= RECORDS SUPPLIED =
+===+

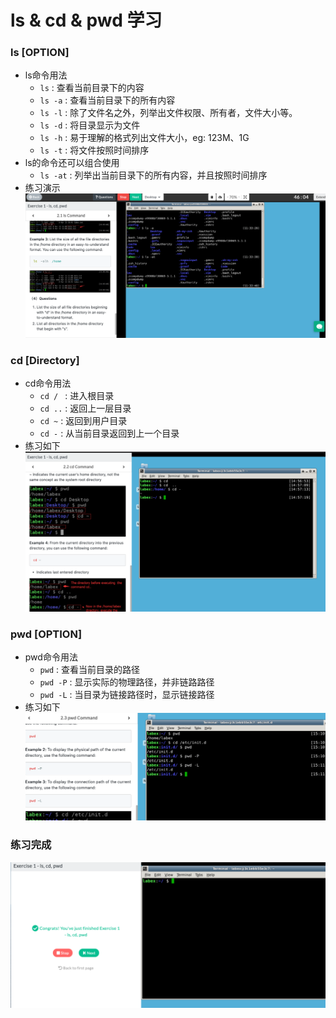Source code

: # ls & cd & pwd 学习

### ls [OPTION]
* ls命令用法
  * ```ls``` : 查看当前目录下的内容
  * ```ls -a``` : 查看当前目录下的所有内容
  * ```ls -l``` : 除了文件名之外，列举出文件权限、所有者，文件大小等。
  * ```ls -d``` : 将目录显示为文件
  * ```ls -h``` : 易于理解的格式列出文件大小，eg: 123M、1G
  * ```ls -t``` : 将文件按照时间排序
* ls的命令还可以组合使用
  * ```ls -at``` : 列举出当前目录下的所有内容，并且按照时间排序
* 练习演示
  ![ls命令练习](images/ls_exercise.png)

### cd [Directory]
* cd命令用法
  * ```cd / ``` : 进入根目录
  * ```cd ..``` : 返回上一层目录
  * ```cd ~```  : 返回到用户目录
  * ```cd -```  : 从当前目录返回到上一个目录
* 练习如下
  ![cd命令练习](images/cd_exercise.png)

### pwd [OPTION]
* pwd命令用法
  * ```pwd```    : 查看当前目录的路径
  * ```pwd -P``` : 显示实际的物理路径，并非链路路径
  * ```pwd -L``` : 当目录为链接路径时，显示链接路径
* 练习如下
  ![pwd命令练习](images/pwd_exercise.jpg)

### 练习完成

![练习完成](images/ls_cd_pwd_complete.png)
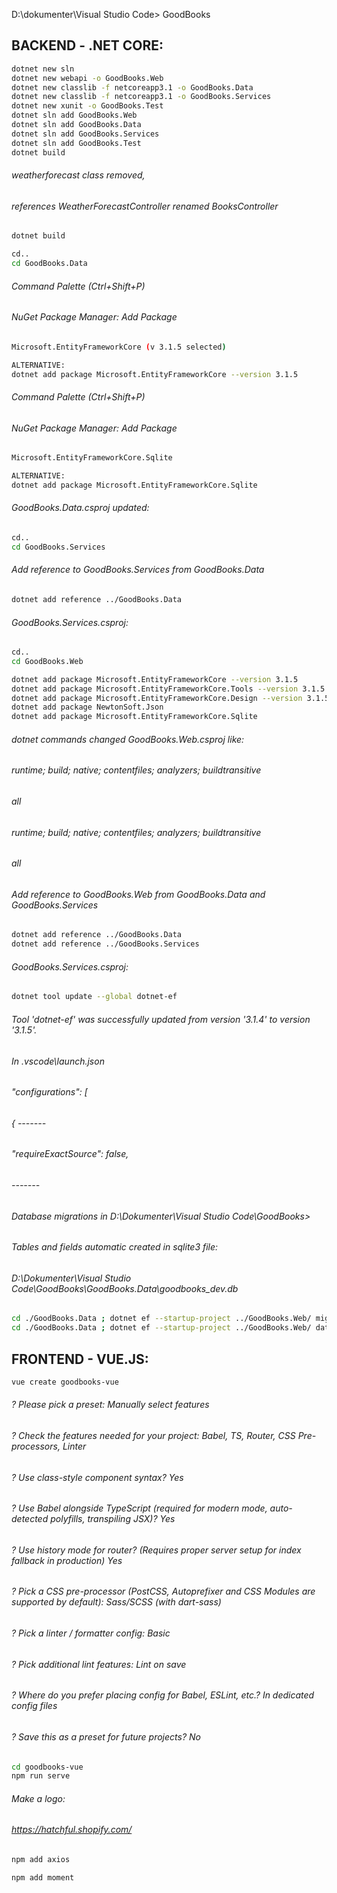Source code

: D:\dokumenter\Visual Studio Code> GoodBooks 

## BACKEND - .NET CORE:
```bash
dotnet new sln
dotnet new webapi -o GoodBooks.Web
dotnet new classlib -f netcoreapp3.1 -o GoodBooks.Data
dotnet new classlib -f netcoreapp3.1 -o GoodBooks.Services
dotnet new xunit -o GoodBooks.Test
dotnet sln add GoodBooks.Web
dotnet sln add GoodBooks.Data
dotnet sln add GoodBooks.Services
dotnet sln add GoodBooks.Test
dotnet build
```

###### weatherforecast class removed, 
###### references WeatherForecastController renamed BooksController
```bash
dotnet build
```
```bash
cd..
cd GoodBooks.Data
```

###### Command Palette (Ctrl+Shift+P)
###### NuGet Package Manager: Add Package
```bash
Microsoft.EntityFrameworkCore (v 3.1.5 selected)
```
```bash
ALTERNATIVE:
dotnet add package Microsoft.EntityFrameworkCore --version 3.1.5
```

###### Command Palette (Ctrl+Shift+P)
###### NuGet Package Manager: Add Package
```bash
Microsoft.EntityFrameworkCore.Sqlite
```
```bash
ALTERNATIVE:
dotnet add package Microsoft.EntityFrameworkCore.Sqlite
```

###### GoodBooks.Data.csproj updated:
###### <PackageReference Include="Microsoft.EntityFrameworkCore" Version="3.1.5"/>
###### <PackageReference Include="Microsoft.EntityFrameworkCore.Sqlite" Version="3.1.5"/>

```bash
cd..
cd GoodBooks.Services
```

###### Add reference to GoodBooks.Services from GoodBooks.Data
```bash
dotnet add reference ../GoodBooks.Data
```
###### GoodBooks.Services.csproj:
###### <ProjectReference Include="..\GoodBooks.Data\GoodBooks.Data.csproj" />

```bash
cd..
cd GoodBooks.Web
```
```bash
dotnet add package Microsoft.EntityFrameworkCore --version 3.1.5
dotnet add package Microsoft.EntityFrameworkCore.Tools --version 3.1.5
dotnet add package Microsoft.EntityFrameworkCore.Design --version 3.1.5
dotnet add package NewtonSoft.Json
dotnet add package Microsoft.EntityFrameworkCore.Sqlite
```
###### dotnet commands changed GoodBooks.Web.csproj like:
######  <ItemGroup>
######    <PackageReference Include="Microsoft.EntityFrameworkCore" Version="3.1.5" />
######    <PackageReference Include="Microsoft.EntityFrameworkCore.Design" Version="3.1.5">
######      <IncludeAssets>runtime; build; native; contentfiles; analyzers; buildtransitive</IncludeAssets>
######      <PrivateAssets>all</PrivateAssets>
######    </PackageReference>
######    <PackageReference Include="Microsoft.EntityFrameworkCore.Sqlite" Version="3.1.5" />
######    <PackageReference Include="Microsoft.EntityFrameworkCore.Tools" Version="3.1.5">
######      <IncludeAssets>runtime; build; native; contentfiles; analyzers; buildtransitive</IncludeAssets>
######      <PrivateAssets>all</PrivateAssets>
######    </PackageReference>
######    <PackageReference Include="NewtonSoft.Json" Version="12.0.3" />
######  </ItemGroup>

###### Add reference to GoodBooks.Web from GoodBooks.Data and GoodBooks.Services
```bash
dotnet add reference ../GoodBooks.Data
dotnet add reference ../GoodBooks.Services
```
###### GoodBooks.Services.csproj:
###### <ProjectReference Include="..\GoodBooks.Data\GoodBooks.Data.csproj" />
###### <ProjectReference Include="..\GoodBooks.Data\GoodBooks.Services.csproj" />

```bash
dotnet tool update --global dotnet-ef
```
###### Tool 'dotnet-ef' was successfully updated from version '3.1.4' to version '3.1.5'.

###### In .vscode\launch.json
######     "configurations": [
######        {  -------
######           "requireExactSource": false, 
######           -------


###### Database migrations in D:\Dokumenter\Visual Studio Code\GoodBooks>
###### Tables and fields automatic created in sqlite3 file: 
###### D:\\Dokumenter\\Visual Studio Code\\GoodBooks\\GoodBooks.Data\\goodbooks_dev.db
```bash
cd ./GoodBooks.Data ; dotnet ef --startup-project ../GoodBooks.Web/ migrations add Initial ; cd..
cd ./GoodBooks.Data ; dotnet ef --startup-project ../GoodBooks.Web/ database update ; cd..
```


## FRONTEND - VUE.JS:
```bash
vue create goodbooks-vue
```

###### ? Please pick a preset: Manually select features
###### ? Check the features needed for your project: Babel, TS, Router, CSS Pre-processors, Linter
###### ? Use class-style component syntax? Yes
###### ? Use Babel alongside TypeScript (required for modern mode, auto-detected polyfills, transpiling JSX)? Yes
###### ? Use history mode for router? (Requires proper server setup for index fallback in production) Yes
###### ? Pick a CSS pre-processor (PostCSS, Autoprefixer and CSS Modules are supported by default): Sass/SCSS (with dart-sass)
###### ? Pick a linter / formatter config: Basic
###### ? Pick additional lint features: Lint on save
###### ? Where do you prefer placing config for Babel, ESLint, etc.? In dedicated config files
###### ? Save this as a preset for future projects? No

```bash
cd goodbooks-vue
npm run serve
```

###### Make a logo:
###### https://hatchful.shopify.com/

```bash
npm add axios
```
```bash
npm add moment
```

+===+

= YOUR TASK =
Look through the entries above and find each line where the word "csproj" occurs; copy those lines.

= SOLUTION TO THIS TASK =
###### GoodBooks.Data.csproj updated:
###### GoodBooks.Services.csproj:
###### <ProjectReference Include="..\GoodBooks.Data\GoodBooks.Data.csproj" />
###### dotnet commands changed GoodBooks.Web.csproj like:
###### GoodBooks.Services.csproj:
###### <ProjectReference Include="..\GoodBooks.Data\GoodBooks.Data.csproj" />
###### <ProjectReference Include="..\GoodBooks.Data\GoodBooks.Services.csproj" />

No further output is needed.